In our exercise, after some transformation, the original expression \( x \tan\left(\frac{1}{x}\right) \) can be viewed as a fraction \( \frac{\tan\left(\frac{1}{x}\right)}{\frac{1}{x}} \). As both the numerator and the denominator approach zero when \( x \to \infty \), l'Hôpital's Rule could technically be used, even though the exercise was simplified through other means.

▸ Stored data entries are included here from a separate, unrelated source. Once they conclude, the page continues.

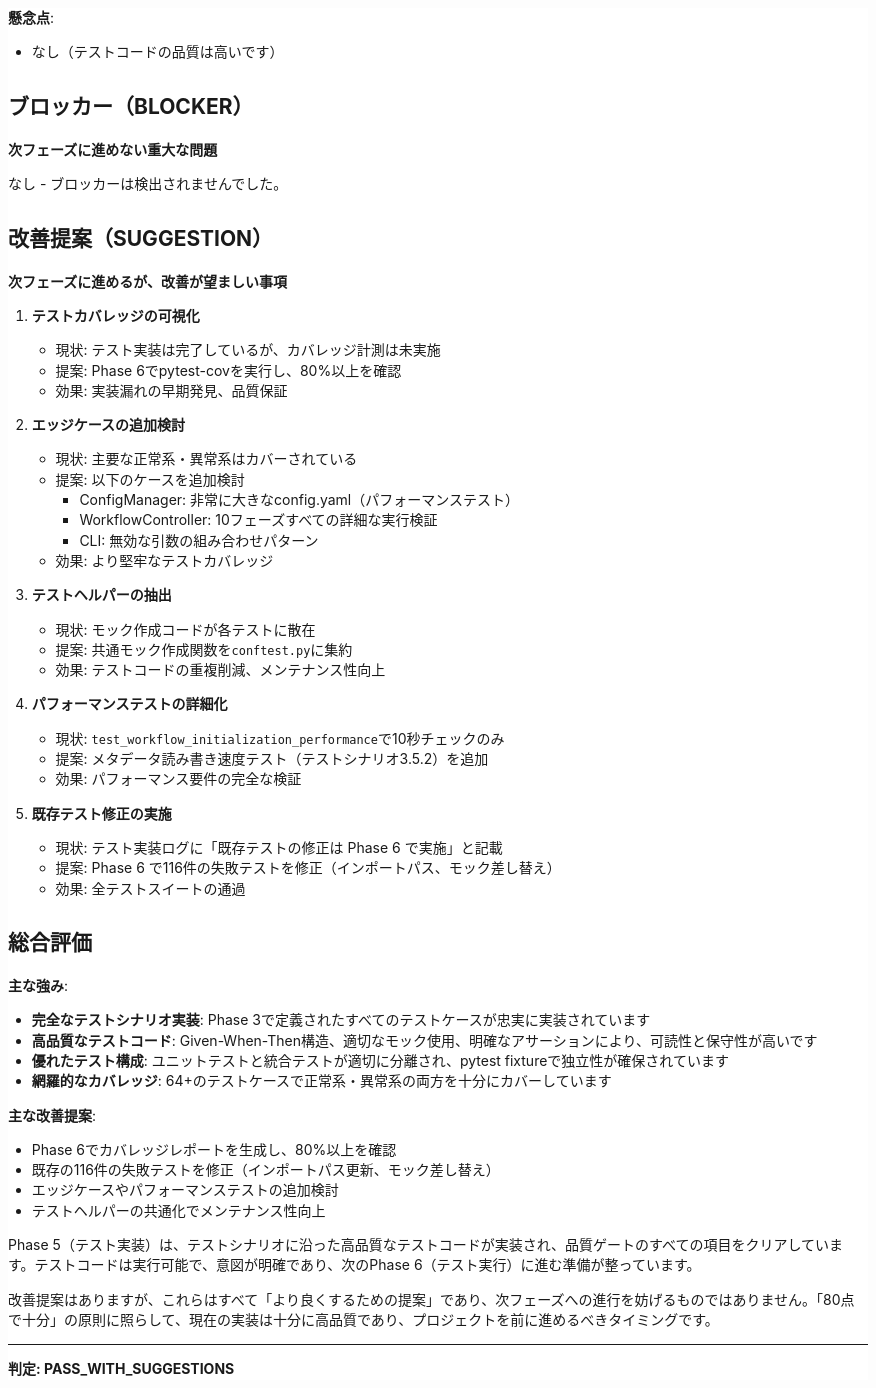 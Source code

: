 **懸念点**:
- なし（テストコードの品質は高いです）

## ブロッカー（BLOCKER）

**次フェーズに進めない重大な問題**

なし - ブロッカーは検出されませんでした。

## 改善提案（SUGGESTION）

**次フェーズに進めるが、改善が望ましい事項**

1. **テストカバレッジの可視化**
   - 現状: テスト実装は完了しているが、カバレッジ計測は未実施
   - 提案: Phase 6でpytest-covを実行し、80%以上を確認
   - 効果: 実装漏れの早期発見、品質保証

2. **エッジケースの追加検討**
   - 現状: 主要な正常系・異常系はカバーされている
   - 提案: 以下のケースを追加検討
     - ConfigManager: 非常に大きなconfig.yaml（パフォーマンステスト）
     - WorkflowController: 10フェーズすべての詳細な実行検証
     - CLI: 無効な引数の組み合わせパターン
   - 効果: より堅牢なテストカバレッジ

3. **テストヘルパーの抽出**
   - 現状: モック作成コードが各テストに散在
   - 提案: 共通モック作成関数を`conftest.py`に集約
   - 効果: テストコードの重複削減、メンテナンス性向上

4. **パフォーマンステストの詳細化**
   - 現状: `test_workflow_initialization_performance`で10秒チェックのみ
   - 提案: メタデータ読み書き速度テスト（テストシナリオ3.5.2）を追加
   - 効果: パフォーマンス要件の完全な検証

5. **既存テスト修正の実施**
   - 現状: テスト実装ログに「既存テストの修正は Phase 6 で実施」と記載
   - 提案: Phase 6 で116件の失敗テストを修正（インポートパス、モック差し替え）
   - 効果: 全テストスイートの通過

## 総合評価

**主な強み**:
- **完全なテストシナリオ実装**: Phase 3で定義されたすべてのテストケースが忠実に実装されています
- **高品質なテストコード**: Given-When-Then構造、適切なモック使用、明確なアサーションにより、可読性と保守性が高いです
- **優れたテスト構成**: ユニットテストと統合テストが適切に分離され、pytest fixtureで独立性が確保されています
- **網羅的なカバレッジ**: 64+のテストケースで正常系・異常系の両方を十分にカバーしています

**主な改善提案**:
- Phase 6でカバレッジレポートを生成し、80%以上を確認
- 既存の116件の失敗テストを修正（インポートパス更新、モック差し替え）
- エッジケースやパフォーマンステストの追加検討
- テストヘルパーの共通化でメンテナンス性向上

Phase 5（テスト実装）は、テストシナリオに沿った高品質なテストコードが実装され、品質ゲートのすべての項目をクリアしています。テストコードは実行可能で、意図が明確であり、次のPhase 6（テスト実行）に進む準備が整っています。

改善提案はありますが、これらはすべて「より良くするための提案」であり、次フェーズへの進行を妨げるものではありません。「80点で十分」の原則に照らして、現在の実装は十分に高品質であり、プロジェクトを前に進めるべきタイミングです。

---
**判定: PASS_WITH_SUGGESTIONS** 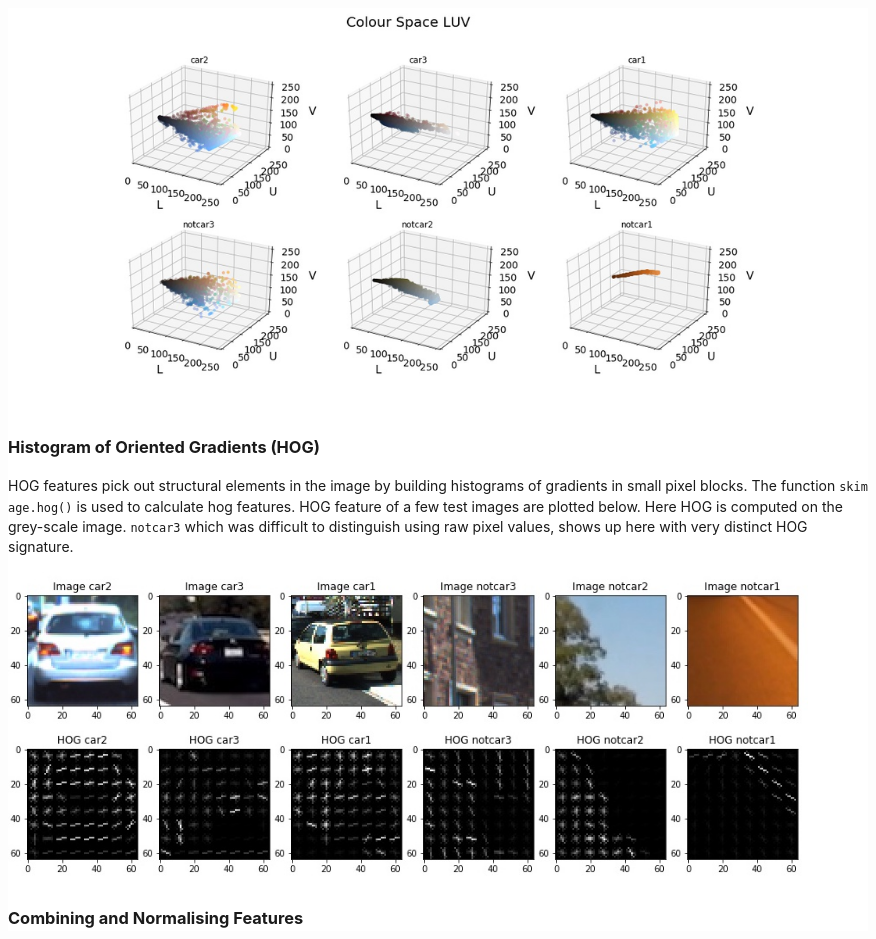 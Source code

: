 <img src="output_images/colour_space_luv_features.jpg" width="800">

### Histogram of Oriented Gradients (HOG)

HOG features pick out structural elements in the image by building histograms of gradients in small pixel blocks. The function `skimage.hog()` is used to calculate hog features. HOG feature of a few test images are plotted below. Here HOG is computed on the grey-scale image. `notcar3` which was difficult to distinguish using raw pixel values, shows up here with very distinct HOG signature.

<img src="output_images/hog_features.jpg" width="800">

### Combining and Normalising Features
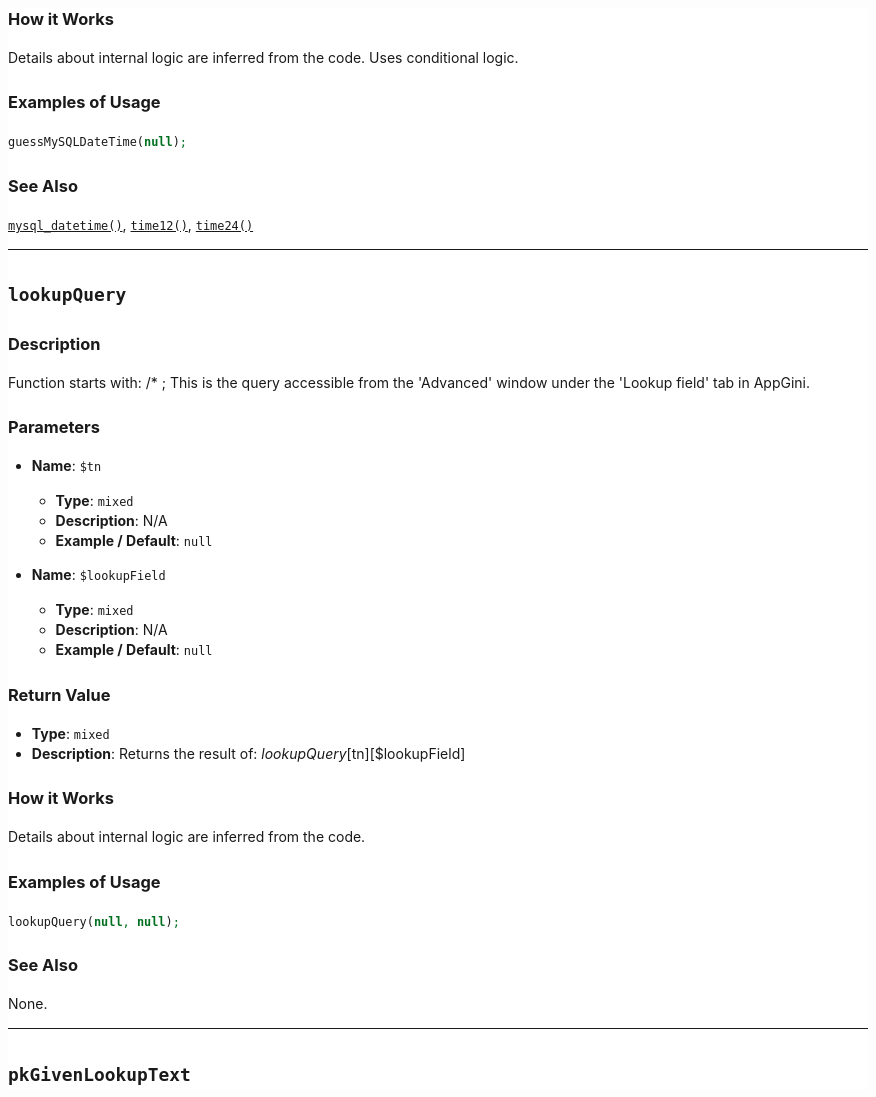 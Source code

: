 ### How it Works
Details about internal logic are inferred from the code. Uses conditional logic.

### Examples of Usage
```php
guessMySQLDateTime(null);
```

### See Also
[`mysql_datetime()`](#mysql_datetime), [`time12()`](#time12), [`time24()`](#time24)


---

## `lookupQuery`

### Description
Function starts with: /* ; This is the query accessible from the 'Advanced' window under the 'Lookup field' tab in AppGini.

### Parameters
- **Name**: `$tn`
  - **Type**: `mixed`
  - **Description**: N/A
  - **Example / Default**: `null`

- **Name**: `$lookupField`
  - **Type**: `mixed`
  - **Description**: N/A
  - **Example / Default**: `null`


### Return Value
- **Type**: `mixed`
- **Description**: Returns the result of: $lookupQuery[$tn][$lookupField]

### How it Works
Details about internal logic are inferred from the code.

### Examples of Usage
```php
lookupQuery(null, null);
```

### See Also
None.


---

## `pkGivenLookupText`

Indeterminate forms occur when evaluating a limit results in an undefined expression. Common forms include \( \infty - \infty \), \( 0 \times \infty \), and \( \frac{0}{0} \). These scenarios don't directly give us information about the limit's value, requiring further analysis.Let's focus on our exercise, where the form \( \infty \cdot 0 \) arises. Initially, it might seem to contradict itself, as multiplying any number by zero results in zero, yet infinity by zero is not straightforward. Herein lies the value of calling it 'indeterminate,' meaning further work is required to find the true nature of the limit. By using algebraic manipulation or mathematical tools like l'Hôpital's Rule, we transform these expressions into something more recognizable to determine the limit’s value.

Taylor expansion provides an excellent method for approximating functions and simplifying complex forms, especially when dealing with limits in calculus. It provides an expansion of a function into an infinite sum of terms calculated from the values of its derivatives at a single point.For instance, the Taylor series approximation for \( \tan(\theta) \) can be written as:\[ \tan(\theta) \approx \theta + \frac{\theta^3}{3} + \cdots \]When \( \theta \) is very small, this reduces to \( \tan(\theta) \approx \theta \). In our problem, since \( \frac{1}{x} \) becomes very small as \( x \to \infty \), we substitute \( \tan\left(\frac{1}{x}\right) \approx \frac{1}{x} \). Thus, simplifying the whole expression \( x \tan\left(\frac{1}{x}\right) \) to \( x \cdot \frac{1}{x} = 1 \). This power of Taylor expansion lies in making complex limits accessible through simple approximations.